FAQ about EAS - Platform For AI - Alibaba Cloud Documentation Center

This topic provides answers to some frequently asked questions about online prediction.

What do I do if a service remains in the Waiting state for a long period of time?
What do I do if the status of a service is Failed?
How do services deployed in EAS access the Internet?
What is the difference between calling a service over a VPC and over a VPC direct connection?
What do I do if the log of the service includes the "[WARN] connection is closed: End of file" or "Write an Invalid stream: End of file" error?
What do I do if I fail to call or debug a service that is deployed by using a TensorFlow or PyTorch processor?
Why is the service-linked role of EAS not automatically created or deleted for RAM users?
How do I delete the nodes in a dedicated resource group that uses the subscription billing method?
How do I use cURL commands to call EAS online services?

What do I do if a service remains in the Waiting state for a long period of time?

After you deploy a service in Elastic Algorithm Service (EAS), the status of the service changes to Waiting and the service is waiting for resource scheduling and the startup of the service instances.
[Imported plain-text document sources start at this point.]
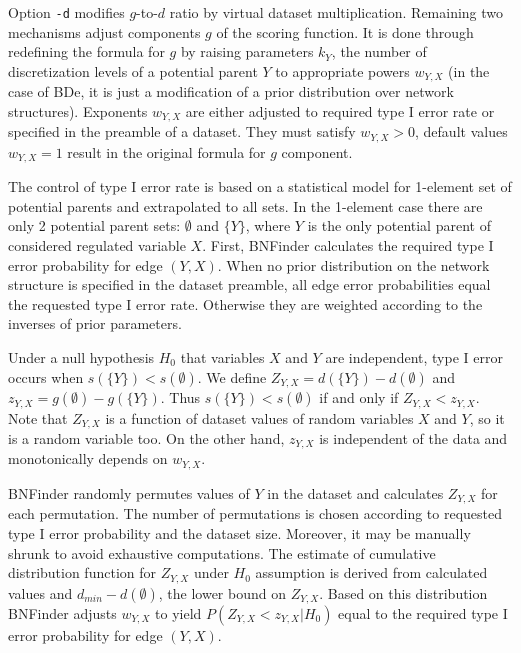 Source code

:Option \verb$-d$ modifies $g$-to-$d$ ratio by virtual dataset multiplication.
Remaining two mechanisms adjust components $g$ of the scoring function.
It is done through redefining the formula for $g$ 
by raising parameters $k_Y$,
the number of discretization levels of a potential parent $Y$ 
to appropriate powers $w_{Y,X}$
(in the case of BDe, it is just a modification of 
a prior distribution over network structures).
Exponents $w_{Y,X}$ are either adjusted to required type I error rate 
or specified in the preamble of a dataset.
They must satisfy $w_{Y,X}>0$, default values $w_{Y,X}=1$ result 
in the original formula for $g$ component.

The control of type I error rate is based on a statistical model for 1-element
set of potential parents and extrapolated to all sets.
In the 1-element case there are only 2 potential parent sets:
$\emptyset$ and $\{Y\}$, where $Y$ is the only potential parent
of considered regulated variable $X$.
First, BNFinder calculates the required type I error probability for edge $(Y,X)$.
When no prior distribution on the network structure 
is specified in the dataset preamble,
all edge error probabilities equal the requested type I error rate.
Otherwise they are weighted according to the inverses of prior parameters.

Under a null hypothesis $H_0$ that variables $X$ and $Y$ are independent,
type I error occurs when $s(\{Y\})<s(\emptyset)$.
We define $Z_{Y,X}=d(\{Y\})-d(\emptyset)$ and $z_{Y,X}=g(\emptyset)-g(\{Y\})$.
Thus $s(\{Y\})<s(\emptyset)$ if and only if $Z_{Y,X}<z_{Y,X}$.
Note that $Z_{Y,X}$ is a function of dataset values of random variables $X$ and $Y$,
so it is a random variable too.
On the other hand, $z_{Y,X}$ is independent of the data
and monotonically depends on $w_{Y,X}$.

BNFinder randomly permutes values of $Y$ in the dataset
and calculates $Z_{Y,X}$ for each permutation.
The number of permutations is chosen according to 
requested type I error probability and the dataset size. 
Moreover, it may be manually shrunk to avoid exhaustive computations.
The estimate of
cumulative distribution function for $Z_{Y,X}$ under $H_0$ assumption
is derived from calculated values and $d_{min}-d(\emptyset)$,
the lower bound on $Z_{Y,X}$.
Based on this distribution BNFinder adjusts $w_{Y,X}$ to yield
$P(Z_{Y,X}<z_{Y,X} | H_0)$ %
equal to the required type I error probability for edge $(Y,X)$.
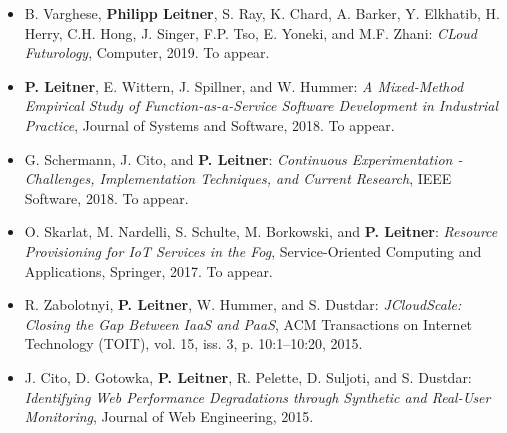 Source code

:\documentclass[paper=letter,fontsize=11pt]{scrartcl} %
\begin{document}
\begin{itemize}
	\item  B. Varghese, \textbf{Philipp Leitner}, S. Ray, K. Chard, A. Barker, Y. Elkhatib, H. Herry, C.H. Hong, J. Singer, F.P. Tso, E. Yoneki, and M.F. Zhani: \emph{CLoud Futurology}, Computer, 2019. To appear.
	\item \textbf{P. Leitner}, E. Wittern, J. Spillner, and W. Hummer: \emph{A Mixed-Method Empirical Study of Function-as-a-Service Software Development in Industrial Practice}, Journal of Systems and Software, 2018. To appear.
	\item  G. Schermann, J. Cito, and \textbf{P. Leitner}: \emph{Continuous Experimentation - Challenges, Implementation Techniques, and Current Research}, IEEE Software, 2018. To appear.
	\item  O. Skarlat, M. Nardelli, S. Schulte, M. Borkowski, and \textbf{P. Leitner}: \emph{Resource Provisioning for IoT Services in the Fog}, Service-Oriented Computing and Applications, Springer, 2017. To appear.
  \item  R. Zabolotnyi, \textbf{P. Leitner}, W. Hummer, and S. Dustdar: \emph{JCloudScale: Closing the Gap Between IaaS and PaaS}, ACM Transactions on Internet Technology (TOIT),  vol. 15, iss. 3, p. 10:1–10:20, 2015.
  \item J. Cito, D. Gotowka, \textbf{P. Leitner}, R. Pelette, D. Suljoti, and S. Dustdar: \emph{Identifying Web Performance Degradations through Synthetic and Real-User Monitoring}, Journal of Web Engineering, 2015.

\end{itemize}
\end{document}

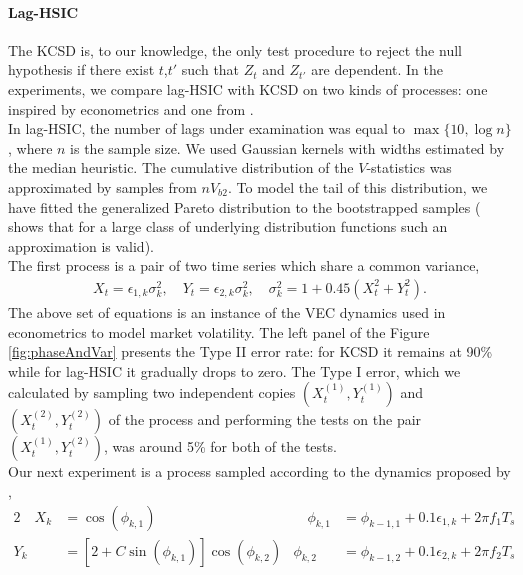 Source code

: \paragraph{Lag-HSIC}
The KCSD  \cite{besserve_statistical_2013} is, to our knowledge, the only test procedure to reject the null hypothesis if there exist $t$,$t'$ such that $Z_t$ and $Z_{t'}$ are dependent. In the experiments, we compare lag-HSIC with KCSD on two kinds of processes: one  inspired by econometrics and one from \cite{besserve_statistical_2013}.\\ 
In lag-HSIC, the number of lags under examination was equal to $\max\{10,\log n\}$, where $n$ is the sample size. We used Gaussian kernels with widths estimated by the median heuristic. The cumulative distribution of the $V$-statistics was approximated by samples from $n V_{b2}$. To model the tail of this distribution, we have fitted the generalized Pareto distribution to the bootstrapped samples (\cite{pickands1975statistical} shows that for a large class of underlying distribution functions such an approximation is valid).\\
The first process is a pair of two time series which share a common variance,   
\begin{align}
\label{eq:dynamics2}
 X_t = \epsilon_{1,k} \sigma_k^2, \quad  Y_t = \epsilon_{2,k}  \sigma_k^2,  \quad \sigma_k^2 = 1 + 0.45(X_t^2 + Y_t^2 ).
\end{align}
The above set of equations is an instance of the VEC dynamics \cite{bauwens_multivariate_2006} used in econometrics to model market volatility. The left panel of the Figure \ref{fig:phaseAndVar} presents the Type II error rate: for KCSD it remains at 90\% while for lag-HSIC it gradually drops to zero. The Type I error, which we calculated by sampling two independent copies $(X^{(1)}_{t},Y^{(1)}_{t})$ and $(X^{(2)}_{t},Y^{(2)}_{t})$ of the process and performing the tests on the pair $(X^{(1)}_{t},Y^{(2)}_{t})$, was around 5\% for both of the tests.\\
Our next experiment is a process sampled according to the dynamics proposed by \cite{besserve_statistical_2013},      
\begin{alignat}{2}
  \quad X_k &= \cos(\phi_{k,1})   &\quad  \phi_{k,1} &= \phi_{k-1,1} + 0.1\epsilon_{1,k} + 2 \pi f_1 T_s \label{eg:dymamics1a} \\  
  Y_k &= [2+C\sin(\phi_{k,1})]\cos(\phi_{k,2})  &   \phi_{k,2} &= \phi_{k-1,2} + 0.1\epsilon_{2,k} + 2 \pi f_2 T_s \label{eg:dymamics1b}
\end{alignat}
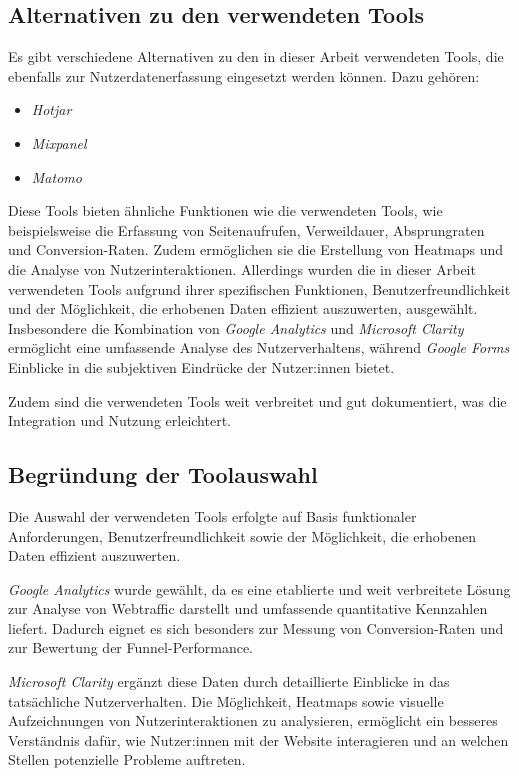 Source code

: \setauthor{\firstauthor}
\subsection{Alternativen zu den verwendeten Tools}

Es gibt verschiedene Alternativen zu den in dieser Arbeit verwendeten 
Tools, die ebenfalls zur Nutzerdatenerfassung eingesetzt werden können. 
Dazu gehören:

\begin{itemize}
    \item \textit{Hotjar}
    \item \textit{Mixpanel}
    \item \textit{Matomo}
\end{itemize}

Diese Tools bieten ähnliche Funktionen wie die verwendeten Tools, 
wie beispielsweise die Erfassung von Seitenaufrufen, Verweildauer, 
Absprungraten und Conversion-Raten. Zudem ermöglichen sie die Erstellung 
von Heatmaps und die Analyse von Nutzerinteraktionen.
Allerdings wurden die in dieser Arbeit verwendeten Tools aufgrund 
ihrer spezifischen Funktionen, Benutzerfreundlichkeit und der Möglichkeit, 
die erhobenen Daten effizient auszuwerten, ausgewählt. Insbesondere die 
Kombination von \textit{Google Analytics} und \textit{Microsoft Clarity} 
ermöglicht eine umfassende Analyse des Nutzerverhaltens, während 
\textit{Google Forms} Einblicke in die subjektiven Eindrücke 
der Nutzer:innen bietet.

Zudem sind die verwendeten Tools weit verbreitet und gut dokumentiert, was die
Integration und Nutzung erleichtert.

\setauthor{\firstauthor}
\subsection{Begründung der Toolauswahl}

Die Auswahl der verwendeten Tools erfolgte auf Basis funktionaler 
Anforderungen, Benutzerfreundlichkeit sowie der Möglichkeit, die 
erhobenen Daten effizient auszuwerten.

\textit{Google Analytics} wurde gewählt, da es eine etablierte und 
weit verbreitete Lösung zur Analyse von Webtraffic darstellt und 
umfassende quantitative Kennzahlen liefert. Dadurch eignet es sich 
besonders zur Messung von Conversion-Raten und zur Bewertung der 
Funnel-Performance.

\textit{Microsoft Clarity} ergänzt diese Daten durch detaillierte 
Einblicke in das tatsächliche Nutzerverhalten. Die Möglichkeit, 
Heatmaps sowie visuelle Aufzeichnungen von Nutzerinteraktionen zu analysieren, 
ermöglicht ein besseres Verständnis dafür, wie Nutzer:innen mit der 
Website interagieren und an welchen Stellen potenzielle Probleme auftreten.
After all service instances start up, the status of the service changes to Running. If the service remains in the Waiting state for a long period of time, you can go to the Service Details page, click the Instances tab, and then identify the cause based on the status of the service instances. In most cases, the issue occurs in the following situations:

Insufficient resources: On the Instances tab, all service instances or some service instances are in the Pending state.

Resource scheduling fails because the dedicated resource group does not have sufficient idle resources. The following figure shows an example.

In this scenario, check whether the nodes in the dedicated resource group can provide sufficient idle resources, including CPU, memory, and GPU resources. If a service instance requires 3 vCPUs and 4 GB of memory, the resource group must have at least one node to provide the required idle resources.

Important

Note: A node must reserve at least 1 vCPU for system components to avoid system failures during peak hours. Therefore, you need to decrease 1 vCPU from the total number of schedulable vCores.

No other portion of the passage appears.